The Wumpus Information Retrieval System – GCL

Author: Stefan Buettcher (stefan@buettcher.org)
Last change: 2006-04-26

The queries shown in the previous section are all relatively simple. In many cases, you are searching for something that is more complicated than a simple term or a phrase – you are looking for a text passage with a certain structure. GCL can help you here.

The GCL (generalized concordance lists) query language [1] supports a variety of operators to express structural constraints. All these operators are supported by Wumpus and can be used in most places to replace simple word queries by more complicated structural queries. GCL is based on the shortest-substring paradigm. Shortest-substring requires that if two nested index extents (an extent is an arbitrary interval in the index address space) satisfy a given expression, only the inner one is returned by the respective operator. If, for instance, we are looking for all passages in the text of Shakespeare's "Hamlet" that contain the words "to" and "be", the phrase "to be" would be returned, but "to be or not to be" would not be returned, because it contains "to be", which already satisfies the query conditions.
For example, these operators can be used in order to search for all passages, where "wumpus" and "search" appear within 5 words from each other:
("wumpus"^"search")<[5]
The most important structure in most information retrieval applications are documents. In order to access documents in Wumpus, they have to be marked in some way inside the source files. If, for instance, the source file is an XML document in which every document starts with a <doc> tag and ends with a </doc> tag, then you can use GCL to create the set of all documents for you:
"<doc>".."</doc>"
This can easily be extended so that Wumpus returns a list of all documents that contain a certain word:
("<doc>".."</doc>") > "wumpus"
Or all documents of a given length, say 1000:
(("<doc>".."</doc>")>[1000])<[1000]
The above GCL expression requires that every member of the result set is of the form "<doc>".."</doc>", contains an interval of length 1000, and is contained in an interval of length 1000. This is exactly the set of all documents of length 1000.

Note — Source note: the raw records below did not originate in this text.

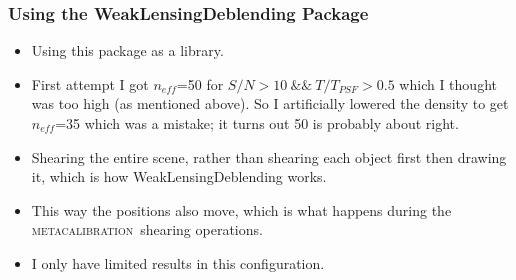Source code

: \documentclass{beamer}
\newcommand{\mcal}{\textsc{metacalibration}}
\newcommand{\snr}{$S/N$}
\newcommand{\neff}{$n_{eff}$}
\begin{document}
\frame
{
    \frametitle{Using the WeakLensingDeblending Package}

 
    \begin{itemize}

        \item Using this package as a library.
            
        \item First attempt I got {\color{brightred} \neff=50} for
            {\color{gold} \snr$ > 10 ~ \&\& ~ T/T_{PSF} > 0.5$} which I thought
            was too high (as mentioned above).  So I artificially lowered
            the density to get \neff=35 which was a mistake; it turns
            out 50 is probably about right.


        \item Shearing the entire scene, rather than shearing each object
            first then drawing it, which is how WeakLensingDeblending
            works.
            
        \item This way the positions also move, which is what happens
            during the \mcal\ shearing operations.

        \item I only have limited results in this configuration.

    \end{itemize}

}
\end{document}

In many cases, the ^ and + operators can be thought of as boolean AND and OR, respectively:
("<doc>".."</doc>") > ("man"^"woman")
returns all documents that contain both "man" and "woman", while
("<doc>".."</doc>") > ("dog"+"cat"+"mouse")
returns all documents that contain at least one of the three words "dog", "cat", and "mouse". More complicated boolean queries can be realized by deeper nested expressions:
(("<doc>".."</doc>") > ("united"^"states")) /> ("america")
would return all documents that contain both "united" and "states", but do not contain "america".


References
[1] C.L.A. Clarke, G.V. Cormack, and F.J. Burkowski. An Algebra for Structured Text Search and a Framework for its Implementation. The Computer Journal, 38(1):43-56, 1995.